Source texts of formatted documents
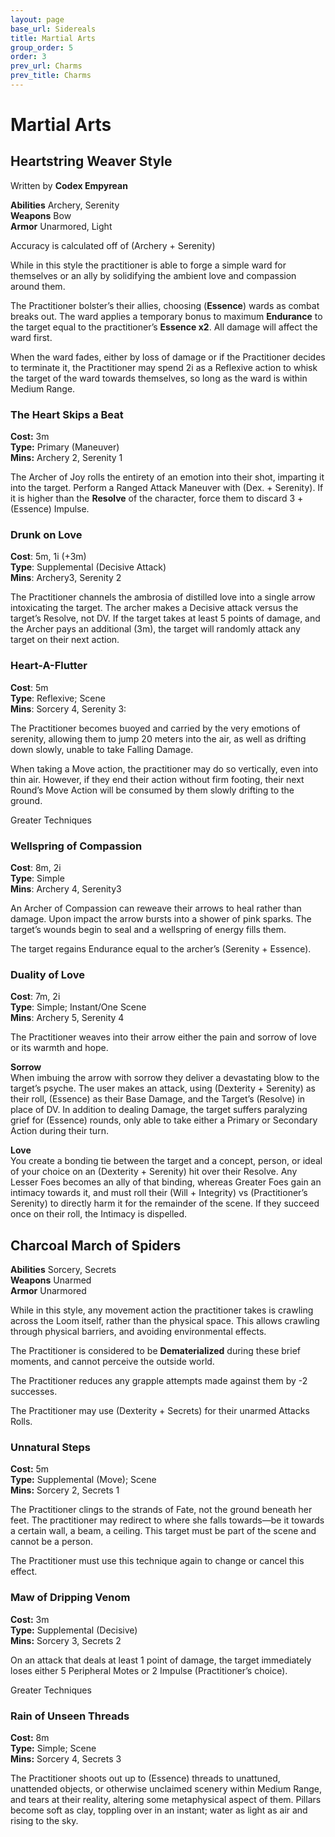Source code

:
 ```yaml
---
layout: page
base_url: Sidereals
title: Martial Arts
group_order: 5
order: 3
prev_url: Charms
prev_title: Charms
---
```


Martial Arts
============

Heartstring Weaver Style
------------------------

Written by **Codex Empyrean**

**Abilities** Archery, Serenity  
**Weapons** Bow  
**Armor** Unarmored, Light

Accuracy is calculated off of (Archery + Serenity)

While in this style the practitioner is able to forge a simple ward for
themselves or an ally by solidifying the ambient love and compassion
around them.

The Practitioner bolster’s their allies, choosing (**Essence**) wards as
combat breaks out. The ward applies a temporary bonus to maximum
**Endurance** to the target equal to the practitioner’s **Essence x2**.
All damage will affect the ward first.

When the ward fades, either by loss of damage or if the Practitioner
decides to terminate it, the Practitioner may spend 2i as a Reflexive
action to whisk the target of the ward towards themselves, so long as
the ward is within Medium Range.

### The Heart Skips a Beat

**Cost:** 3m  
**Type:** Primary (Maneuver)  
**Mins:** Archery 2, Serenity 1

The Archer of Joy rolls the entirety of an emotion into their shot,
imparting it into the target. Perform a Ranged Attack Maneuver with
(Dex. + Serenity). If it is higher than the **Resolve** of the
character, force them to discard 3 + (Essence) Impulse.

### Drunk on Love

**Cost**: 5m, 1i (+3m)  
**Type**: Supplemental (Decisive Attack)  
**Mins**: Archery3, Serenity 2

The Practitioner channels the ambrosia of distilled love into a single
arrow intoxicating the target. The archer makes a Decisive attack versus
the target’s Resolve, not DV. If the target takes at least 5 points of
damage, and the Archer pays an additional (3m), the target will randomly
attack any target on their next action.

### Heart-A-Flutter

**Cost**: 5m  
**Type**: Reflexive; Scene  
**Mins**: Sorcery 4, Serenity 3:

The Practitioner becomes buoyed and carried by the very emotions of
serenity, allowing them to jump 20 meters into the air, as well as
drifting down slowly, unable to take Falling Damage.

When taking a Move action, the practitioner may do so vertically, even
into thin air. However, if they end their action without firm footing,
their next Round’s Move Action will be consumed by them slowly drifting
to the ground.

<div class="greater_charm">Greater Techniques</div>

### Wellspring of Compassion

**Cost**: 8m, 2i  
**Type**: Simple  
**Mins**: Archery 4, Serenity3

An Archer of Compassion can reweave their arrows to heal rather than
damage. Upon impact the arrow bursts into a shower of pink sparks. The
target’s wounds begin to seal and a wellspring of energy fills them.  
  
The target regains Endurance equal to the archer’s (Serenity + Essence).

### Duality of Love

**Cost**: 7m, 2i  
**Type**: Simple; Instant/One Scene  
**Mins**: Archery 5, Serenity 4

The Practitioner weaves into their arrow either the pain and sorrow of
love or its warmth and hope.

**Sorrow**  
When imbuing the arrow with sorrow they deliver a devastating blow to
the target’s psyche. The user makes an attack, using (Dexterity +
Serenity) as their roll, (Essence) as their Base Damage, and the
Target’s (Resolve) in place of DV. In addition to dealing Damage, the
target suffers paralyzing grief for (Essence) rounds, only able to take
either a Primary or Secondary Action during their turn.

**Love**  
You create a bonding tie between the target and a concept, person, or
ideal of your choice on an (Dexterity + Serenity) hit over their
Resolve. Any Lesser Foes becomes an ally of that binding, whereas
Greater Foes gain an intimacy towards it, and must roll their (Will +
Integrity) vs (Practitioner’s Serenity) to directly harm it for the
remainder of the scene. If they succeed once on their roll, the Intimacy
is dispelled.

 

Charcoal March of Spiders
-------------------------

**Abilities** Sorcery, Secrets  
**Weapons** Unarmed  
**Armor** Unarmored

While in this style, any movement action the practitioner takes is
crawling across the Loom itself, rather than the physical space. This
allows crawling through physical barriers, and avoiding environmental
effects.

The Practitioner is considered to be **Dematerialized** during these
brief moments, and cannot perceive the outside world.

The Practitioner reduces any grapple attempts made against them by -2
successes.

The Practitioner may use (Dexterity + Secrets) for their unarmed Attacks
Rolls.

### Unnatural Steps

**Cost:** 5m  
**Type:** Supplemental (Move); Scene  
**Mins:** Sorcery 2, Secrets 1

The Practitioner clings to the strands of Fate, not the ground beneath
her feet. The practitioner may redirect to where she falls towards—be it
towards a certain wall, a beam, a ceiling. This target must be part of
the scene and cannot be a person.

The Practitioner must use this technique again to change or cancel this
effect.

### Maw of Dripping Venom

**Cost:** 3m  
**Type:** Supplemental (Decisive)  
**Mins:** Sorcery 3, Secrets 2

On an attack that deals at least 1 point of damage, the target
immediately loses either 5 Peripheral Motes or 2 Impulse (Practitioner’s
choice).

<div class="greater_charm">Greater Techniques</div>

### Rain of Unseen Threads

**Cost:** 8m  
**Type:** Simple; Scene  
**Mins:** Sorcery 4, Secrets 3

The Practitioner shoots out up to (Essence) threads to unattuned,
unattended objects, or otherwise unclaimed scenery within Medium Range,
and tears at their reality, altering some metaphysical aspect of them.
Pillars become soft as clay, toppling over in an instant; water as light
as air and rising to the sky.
--
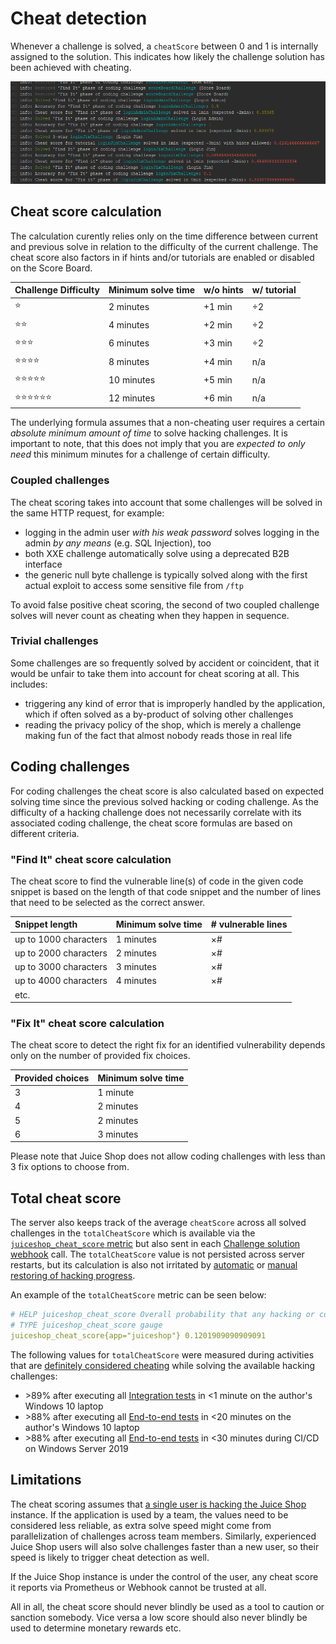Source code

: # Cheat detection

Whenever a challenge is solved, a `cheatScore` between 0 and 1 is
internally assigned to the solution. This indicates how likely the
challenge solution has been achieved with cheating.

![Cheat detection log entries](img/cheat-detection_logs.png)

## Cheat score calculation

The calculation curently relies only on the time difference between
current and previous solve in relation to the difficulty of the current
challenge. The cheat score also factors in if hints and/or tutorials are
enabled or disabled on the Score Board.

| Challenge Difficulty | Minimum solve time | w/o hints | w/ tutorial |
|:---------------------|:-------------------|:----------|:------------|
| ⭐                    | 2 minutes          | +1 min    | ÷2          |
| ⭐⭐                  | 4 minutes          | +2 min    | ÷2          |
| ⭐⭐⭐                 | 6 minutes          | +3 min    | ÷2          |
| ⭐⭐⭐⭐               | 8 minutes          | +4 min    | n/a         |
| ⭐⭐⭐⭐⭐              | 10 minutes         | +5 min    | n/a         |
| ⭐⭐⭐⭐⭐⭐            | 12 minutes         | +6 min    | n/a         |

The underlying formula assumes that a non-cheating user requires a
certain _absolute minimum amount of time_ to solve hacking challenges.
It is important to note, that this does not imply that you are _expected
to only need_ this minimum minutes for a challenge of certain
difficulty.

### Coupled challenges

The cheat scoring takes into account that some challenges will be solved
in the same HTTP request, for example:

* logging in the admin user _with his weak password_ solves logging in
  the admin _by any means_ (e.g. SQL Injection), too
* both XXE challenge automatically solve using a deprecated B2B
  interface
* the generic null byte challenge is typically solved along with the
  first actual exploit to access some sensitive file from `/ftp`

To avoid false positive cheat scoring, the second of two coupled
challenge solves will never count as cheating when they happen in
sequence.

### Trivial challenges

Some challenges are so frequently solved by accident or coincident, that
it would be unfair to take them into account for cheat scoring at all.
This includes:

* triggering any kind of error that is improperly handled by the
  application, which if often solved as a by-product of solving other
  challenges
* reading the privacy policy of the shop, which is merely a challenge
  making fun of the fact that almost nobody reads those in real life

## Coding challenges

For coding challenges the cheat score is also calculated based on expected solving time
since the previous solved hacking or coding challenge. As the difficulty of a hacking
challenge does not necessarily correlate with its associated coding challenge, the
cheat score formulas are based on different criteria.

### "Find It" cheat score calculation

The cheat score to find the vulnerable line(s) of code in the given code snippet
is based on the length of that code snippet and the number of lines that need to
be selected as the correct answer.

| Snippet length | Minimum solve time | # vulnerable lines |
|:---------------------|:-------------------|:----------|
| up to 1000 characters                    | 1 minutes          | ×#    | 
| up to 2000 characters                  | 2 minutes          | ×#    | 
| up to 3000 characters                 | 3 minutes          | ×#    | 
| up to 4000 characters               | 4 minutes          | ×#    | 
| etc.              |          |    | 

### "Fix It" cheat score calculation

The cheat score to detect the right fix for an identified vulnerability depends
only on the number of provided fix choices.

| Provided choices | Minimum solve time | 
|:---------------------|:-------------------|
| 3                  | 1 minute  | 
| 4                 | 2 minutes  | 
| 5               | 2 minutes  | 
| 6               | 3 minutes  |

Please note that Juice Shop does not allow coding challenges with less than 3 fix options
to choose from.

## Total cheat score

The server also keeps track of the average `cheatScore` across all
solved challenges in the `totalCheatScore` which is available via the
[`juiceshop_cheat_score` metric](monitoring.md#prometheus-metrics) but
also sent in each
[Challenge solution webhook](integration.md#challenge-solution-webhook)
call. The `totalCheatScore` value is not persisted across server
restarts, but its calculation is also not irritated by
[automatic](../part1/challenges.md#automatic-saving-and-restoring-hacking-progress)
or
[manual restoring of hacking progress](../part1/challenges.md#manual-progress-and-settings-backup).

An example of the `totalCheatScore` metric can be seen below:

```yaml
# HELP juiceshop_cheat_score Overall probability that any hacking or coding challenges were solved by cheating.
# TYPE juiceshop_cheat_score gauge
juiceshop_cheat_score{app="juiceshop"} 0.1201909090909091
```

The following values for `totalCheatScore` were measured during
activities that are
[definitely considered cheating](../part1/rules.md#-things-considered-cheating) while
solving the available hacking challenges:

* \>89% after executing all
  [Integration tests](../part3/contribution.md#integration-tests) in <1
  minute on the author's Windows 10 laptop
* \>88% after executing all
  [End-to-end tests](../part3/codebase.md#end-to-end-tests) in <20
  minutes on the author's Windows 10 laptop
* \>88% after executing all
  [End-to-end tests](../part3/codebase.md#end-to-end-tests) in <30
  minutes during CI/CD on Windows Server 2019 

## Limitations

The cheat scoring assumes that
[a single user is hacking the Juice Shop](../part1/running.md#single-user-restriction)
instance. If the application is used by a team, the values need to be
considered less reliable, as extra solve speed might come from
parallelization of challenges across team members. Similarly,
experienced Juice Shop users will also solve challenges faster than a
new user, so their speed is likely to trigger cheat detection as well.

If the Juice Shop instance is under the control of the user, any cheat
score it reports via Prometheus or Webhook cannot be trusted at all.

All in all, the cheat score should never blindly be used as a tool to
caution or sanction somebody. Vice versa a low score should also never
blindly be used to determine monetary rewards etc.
* * *
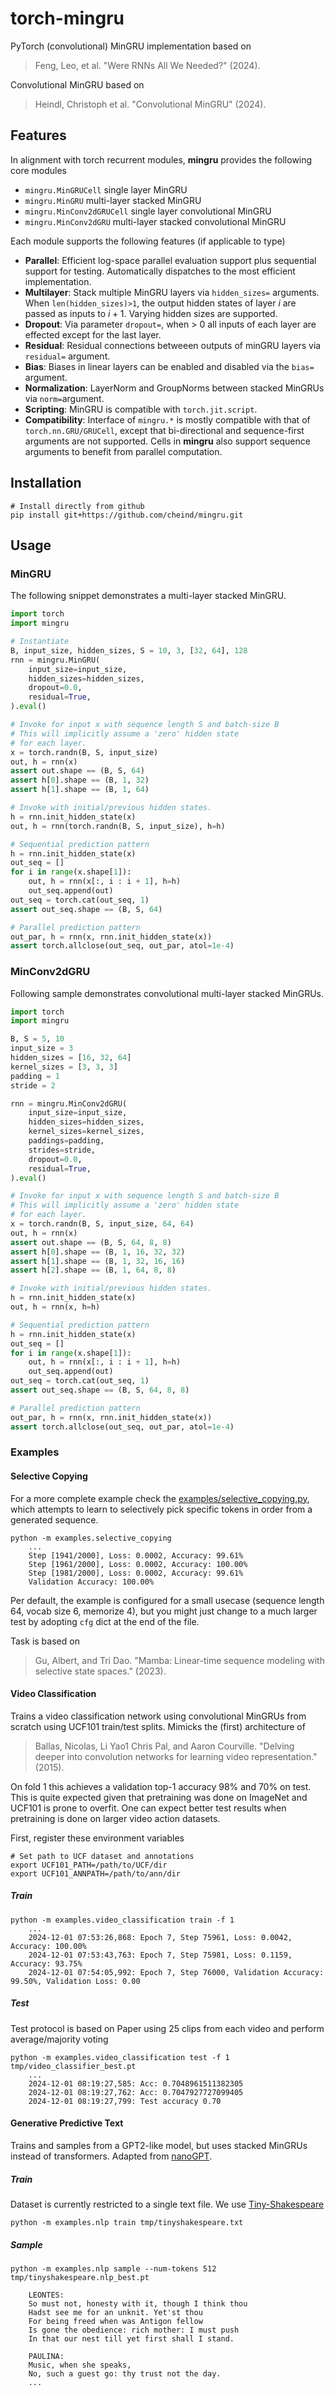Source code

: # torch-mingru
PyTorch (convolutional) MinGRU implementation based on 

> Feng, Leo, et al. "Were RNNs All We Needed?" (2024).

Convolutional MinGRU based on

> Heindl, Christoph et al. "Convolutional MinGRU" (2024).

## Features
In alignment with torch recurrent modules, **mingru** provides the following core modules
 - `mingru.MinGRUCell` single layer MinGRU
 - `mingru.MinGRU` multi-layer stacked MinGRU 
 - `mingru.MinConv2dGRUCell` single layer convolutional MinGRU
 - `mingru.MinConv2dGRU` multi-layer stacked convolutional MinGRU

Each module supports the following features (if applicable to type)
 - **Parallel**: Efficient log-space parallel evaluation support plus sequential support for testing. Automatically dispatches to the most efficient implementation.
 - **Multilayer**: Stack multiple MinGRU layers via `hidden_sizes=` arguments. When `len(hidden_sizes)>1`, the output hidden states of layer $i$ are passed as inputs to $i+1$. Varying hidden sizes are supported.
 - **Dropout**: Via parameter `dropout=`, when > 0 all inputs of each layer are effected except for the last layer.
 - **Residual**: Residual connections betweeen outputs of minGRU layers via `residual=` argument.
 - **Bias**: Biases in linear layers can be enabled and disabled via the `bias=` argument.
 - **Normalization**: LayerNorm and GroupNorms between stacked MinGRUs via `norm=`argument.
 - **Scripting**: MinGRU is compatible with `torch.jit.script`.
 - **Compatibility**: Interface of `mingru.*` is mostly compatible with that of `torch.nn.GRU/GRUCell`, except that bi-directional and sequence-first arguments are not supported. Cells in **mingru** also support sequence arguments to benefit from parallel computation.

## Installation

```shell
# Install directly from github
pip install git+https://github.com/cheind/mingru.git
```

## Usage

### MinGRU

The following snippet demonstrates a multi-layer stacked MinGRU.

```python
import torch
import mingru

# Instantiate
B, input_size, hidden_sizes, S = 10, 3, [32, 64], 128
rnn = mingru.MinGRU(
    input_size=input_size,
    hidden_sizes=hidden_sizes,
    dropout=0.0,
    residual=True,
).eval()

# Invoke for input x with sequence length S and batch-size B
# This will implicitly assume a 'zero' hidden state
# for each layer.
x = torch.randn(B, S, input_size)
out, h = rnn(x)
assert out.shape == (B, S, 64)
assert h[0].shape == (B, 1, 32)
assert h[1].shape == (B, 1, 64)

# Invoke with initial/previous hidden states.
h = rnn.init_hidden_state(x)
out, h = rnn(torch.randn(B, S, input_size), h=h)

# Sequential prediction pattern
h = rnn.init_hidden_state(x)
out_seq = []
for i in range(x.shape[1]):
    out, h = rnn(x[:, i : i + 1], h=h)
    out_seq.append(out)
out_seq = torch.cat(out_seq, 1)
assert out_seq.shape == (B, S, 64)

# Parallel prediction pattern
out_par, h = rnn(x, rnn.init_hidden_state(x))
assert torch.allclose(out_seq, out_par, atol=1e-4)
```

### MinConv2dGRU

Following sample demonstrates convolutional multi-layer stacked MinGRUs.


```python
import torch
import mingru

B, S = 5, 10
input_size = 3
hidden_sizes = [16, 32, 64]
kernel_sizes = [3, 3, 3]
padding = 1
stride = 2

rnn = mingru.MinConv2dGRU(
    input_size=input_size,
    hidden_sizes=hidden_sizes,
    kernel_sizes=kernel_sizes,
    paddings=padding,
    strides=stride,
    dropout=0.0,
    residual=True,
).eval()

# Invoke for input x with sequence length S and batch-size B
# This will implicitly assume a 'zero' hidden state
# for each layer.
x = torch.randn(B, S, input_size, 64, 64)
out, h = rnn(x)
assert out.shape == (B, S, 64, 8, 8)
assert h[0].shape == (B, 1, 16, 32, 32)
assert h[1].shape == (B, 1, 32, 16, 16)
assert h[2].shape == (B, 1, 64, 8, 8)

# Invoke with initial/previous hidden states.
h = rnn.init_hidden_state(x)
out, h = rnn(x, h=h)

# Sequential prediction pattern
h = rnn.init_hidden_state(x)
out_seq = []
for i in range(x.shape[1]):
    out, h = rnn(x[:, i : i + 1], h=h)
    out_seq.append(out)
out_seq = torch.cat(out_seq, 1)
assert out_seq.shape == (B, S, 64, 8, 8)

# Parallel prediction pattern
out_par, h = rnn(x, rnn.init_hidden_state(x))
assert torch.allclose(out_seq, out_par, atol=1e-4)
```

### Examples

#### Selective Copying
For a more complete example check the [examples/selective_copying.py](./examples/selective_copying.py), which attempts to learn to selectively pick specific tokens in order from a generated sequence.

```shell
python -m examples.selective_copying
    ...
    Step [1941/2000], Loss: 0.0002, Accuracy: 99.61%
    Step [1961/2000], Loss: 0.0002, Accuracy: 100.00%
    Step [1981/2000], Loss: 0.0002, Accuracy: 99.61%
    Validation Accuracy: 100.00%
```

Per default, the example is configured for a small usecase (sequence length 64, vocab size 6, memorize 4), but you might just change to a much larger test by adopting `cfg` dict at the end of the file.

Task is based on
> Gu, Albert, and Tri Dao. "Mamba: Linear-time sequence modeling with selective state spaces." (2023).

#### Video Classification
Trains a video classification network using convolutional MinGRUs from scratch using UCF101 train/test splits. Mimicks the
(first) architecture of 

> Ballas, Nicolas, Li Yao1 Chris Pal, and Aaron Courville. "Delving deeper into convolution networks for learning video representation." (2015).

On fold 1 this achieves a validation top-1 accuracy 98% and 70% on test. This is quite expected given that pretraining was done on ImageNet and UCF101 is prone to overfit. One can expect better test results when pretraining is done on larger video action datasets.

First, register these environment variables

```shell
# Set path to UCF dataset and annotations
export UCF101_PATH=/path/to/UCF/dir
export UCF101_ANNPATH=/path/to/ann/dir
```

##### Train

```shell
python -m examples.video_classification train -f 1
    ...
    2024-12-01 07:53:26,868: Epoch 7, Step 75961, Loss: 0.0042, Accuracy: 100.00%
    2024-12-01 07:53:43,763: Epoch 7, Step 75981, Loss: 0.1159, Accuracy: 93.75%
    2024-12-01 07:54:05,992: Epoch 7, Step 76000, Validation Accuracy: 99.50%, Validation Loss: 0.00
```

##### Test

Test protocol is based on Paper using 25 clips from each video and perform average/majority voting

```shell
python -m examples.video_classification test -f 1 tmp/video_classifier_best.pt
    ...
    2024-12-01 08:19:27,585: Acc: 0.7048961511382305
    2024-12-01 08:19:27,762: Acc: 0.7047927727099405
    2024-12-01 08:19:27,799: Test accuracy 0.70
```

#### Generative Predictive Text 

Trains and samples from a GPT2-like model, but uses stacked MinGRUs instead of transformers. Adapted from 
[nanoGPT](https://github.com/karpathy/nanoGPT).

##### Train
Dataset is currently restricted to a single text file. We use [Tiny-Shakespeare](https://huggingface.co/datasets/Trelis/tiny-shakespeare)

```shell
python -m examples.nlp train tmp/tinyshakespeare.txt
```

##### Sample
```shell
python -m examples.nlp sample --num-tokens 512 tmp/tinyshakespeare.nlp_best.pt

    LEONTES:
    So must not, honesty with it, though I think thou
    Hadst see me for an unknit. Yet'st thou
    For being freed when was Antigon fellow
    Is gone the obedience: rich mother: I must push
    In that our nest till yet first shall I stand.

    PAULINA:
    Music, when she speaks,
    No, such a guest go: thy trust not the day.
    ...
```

# THE PROBLEM:
Which lines in the records contain the word "either"? Copy each one.

# RESPONSE BELOW:
When the ward fades, either by loss of damage or if the Practitioner
The Practitioner weaves into their arrow either the pain and sorrow of
either a Primary or Secondary Action during their turn.
immediately loses either 5 Peripheral Motes or 2 Impulse (Practitioner’s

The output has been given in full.